Don't end your candidacy before it begins.

We know that there is a long list of items to focus on during a job interview — crafting the perfect responses, selecting the right outfit, the handshake that's firm but not too firm. These are all undoubtedly important, but did you know that there are factors outside of the interview itself that can prove equally as impactful?

In between your resume submission and your entrance into the interview room, the hiring manager will go through a series of logistical steps to make your meeting happen. From research to correspondence to scheduling, they will evaluate you at each checkpoint of the process. Therefore, it is essential that the way you present yourself is as considered as it is on paper and in person. If you slip up here, it can affect your candidacy just as much as a botched answer to “What's your greatest weakness?”

Sometimes, these errors sneak up on us. To ensure you don't ruin your own chances, take a look at the following popular ways job seekers end their candidacies … without even walking through the door.

Unprofessional social media presence

Researching a candidate's social media profiles has become commonplace for recruiters. In fact, a Jobvite survey found that 77% of hiring professionals look to LinkedIn when evaluating candidates, and 63% take to Facebook as well. With this tactic being so popular, it's essential that job seekers clean up their online presence with their career goals in mind. So, what are the cardinal sins of job-seeking social media?

Evidence of wild behavior

Want to go skydiving? Go for it, and feel free to share the exciting adventure with your friends and family. Want to have a crazy night out with friends? Also go for it (as long as you're safe), but that shouldn't be immortalized on social media. It presents you as unprofessional and lacking restraint, and it may be hard for an employer to shake the scorn they feel toward your seemingly wild behavior.

Political rants

Being politically engaged is great, but bringing that passion for democracy to the internet can hurt your job prospects. Forty-seven percent of hiring professionals reported that political rants online by candidates are a major turnoff. Beware of going overboard and keep your opinions between you and the ballot box.

Bashing an employer

No job is perfect all the time, and you're bound to be frustrated by your boss or company at one point or another. That said, your Facebook profile is not the place to release pent-up frustration. Insulting or complaining about an employer online is a surefire way to ruin future opportunities — after all, how would a hiring manager know you wouldn't do this to them too?

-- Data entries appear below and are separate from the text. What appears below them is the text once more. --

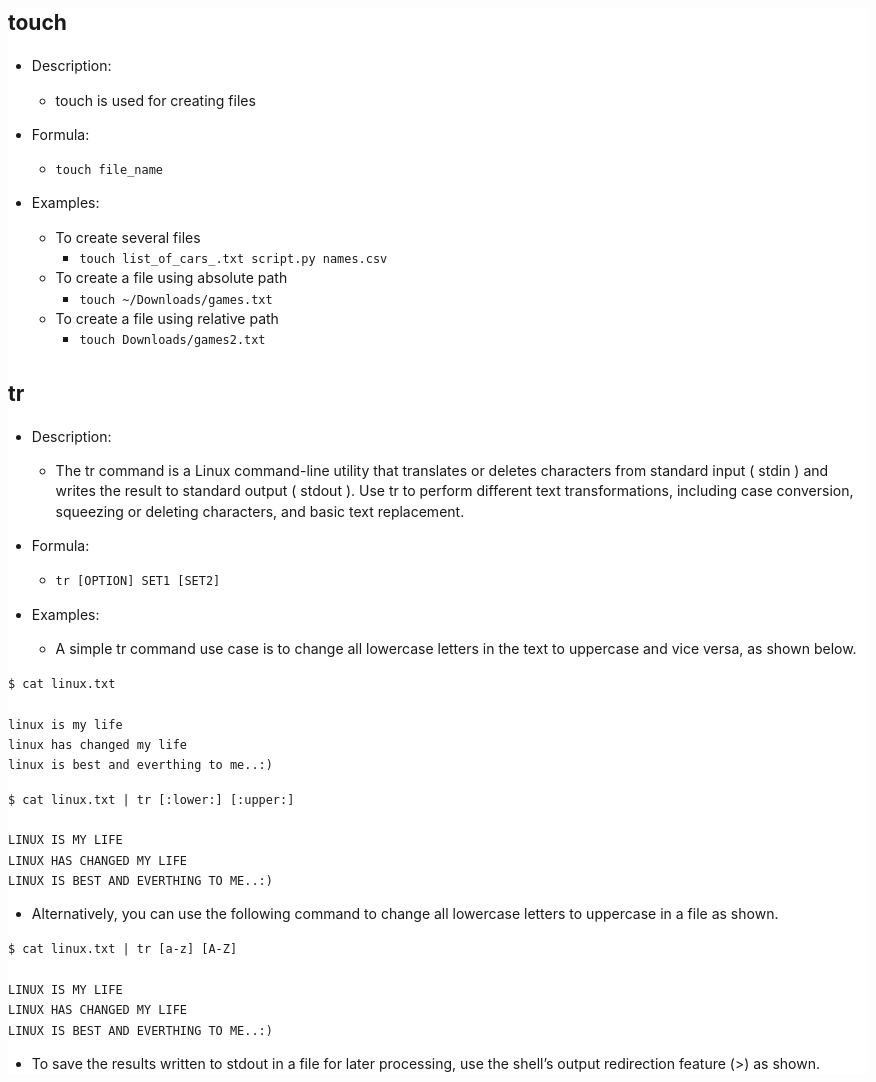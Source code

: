 
## touch
* Description:
    * touch is used for creating files
* Formula:
    * `touch file_name`

* Examples:
    * To create several files
        * `touch list_of_cars_.txt script.py names.csv`
    * To create a file using absolute path
        * `touch ~/Downloads/games.txt`
    * To create a file using relative path
        * `touch Downloads/games2.txt` 
## tr
* Description: 
    * The tr command is a Linux command-line utility that translates or deletes characters from standard input ( stdin ) and writes the result to standard output ( stdout ). Use tr to perform different text transformations, including case conversion, squeezing or deleting characters, and basic text replacement.
* Formula:
    * `tr [OPTION] SET1 [SET2]`
  
* Examples:
  * A simple tr command use case is to change all lowercase letters in the text to uppercase and vice versa, as shown below.
```
$ cat linux.txt

linux is my life
linux has changed my life
linux is best and everthing to me..:)
```
```
$ cat linux.txt | tr [:lower:] [:upper:]

LINUX IS MY LIFE
LINUX HAS CHANGED MY LIFE
LINUX IS BEST AND EVERTHING TO ME..:)
```

  * Alternatively, you can use the following command to change all lowercase letters to uppercase in a file as shown.
```
$ cat linux.txt | tr [a-z] [A-Z]

LINUX IS MY LIFE
LINUX HAS CHANGED MY LIFE
LINUX IS BEST AND EVERTHING TO ME..:)
```
* To save the results written to stdout in a file for later processing, use the shell’s output redirection feature (>) as shown.
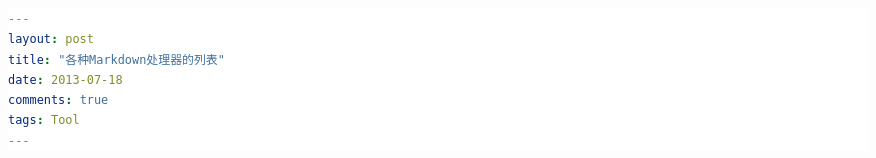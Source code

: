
 ```yaml
---
layout: post
title: "各种Markdown处理器的列表"
date: 2013-07-18
comments: true
tags: Tool
---
```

Messy language in email correspondence

“Nice to hear frm u. Thx for the intervew! Cant wait for thursday.”

… maybe not.

You know how important a polished impression can be — that's why you put so much effort into proofreading your resume. A TopResume study even revealed that 80% of recruiters called spelling and grammar mistakes their No. 1 resume deal-breaker. So why let go of that care when corresponding via email? Your communication skills are always being assessed, so proofread each message you send for typos, poor grammar, and anything that might be too informal.

Inappropriate profile pictures

There's a reason we've separated this pre-interview blunder from the other social media faux pas. You already know the importance of a clean, professional-looking profile photo on LinkedIn, and you likely have been thoughtful to keep your Facebook photo PG. But have you thought about the picture connected to your Gmail account?

Far and away, Gmail is the most popular email service provider, and many companies take advantage of the business-oriented version as well. If you are both using Gmail to conduct your correspondence, your profile photo will be shown with your messages. It too can hurt your chances if chosen carelessly; to ensure it's appropriate, learn more about how to change your Gmail photo on our sister site, TopResume.

Constant rescheduling

We understand — life isn't always simple, and sometimes conflicts come up that you just can't do anything about. However, rescheduling your interview multiple times will be a large inconvenience for a hiring manager, and they may lose more and more interest in you with each new request. Remember: Every time you reschedule, they block off time in their day for you. Constantly changing that interrupts their work schedule, so be considerate and only reschedule if you absolutely have to.

Asking something you should already know

It's common for job seekers to pursue multiple opportunities at one time. If this is you, it's imperative that you find a way to keep track of where you've applied, what your applications were like, and the important names that may come up. Answering a phone call or email by asking for clarification about the company or position will surely leave a future interviewer thinking you're not actually interested. And yes, questions like “What company are you from again?” really do happen.

Summing up

These are only a few of the ways job seekers can accidentally end their own candidacies. To ensure you keep your chances alive, remember that everything an employer can see from you — from social media posts to your own emails — is fair game for evaluation. By paying close attention to the little things, you'll be able to enter the interview without anything holding you back.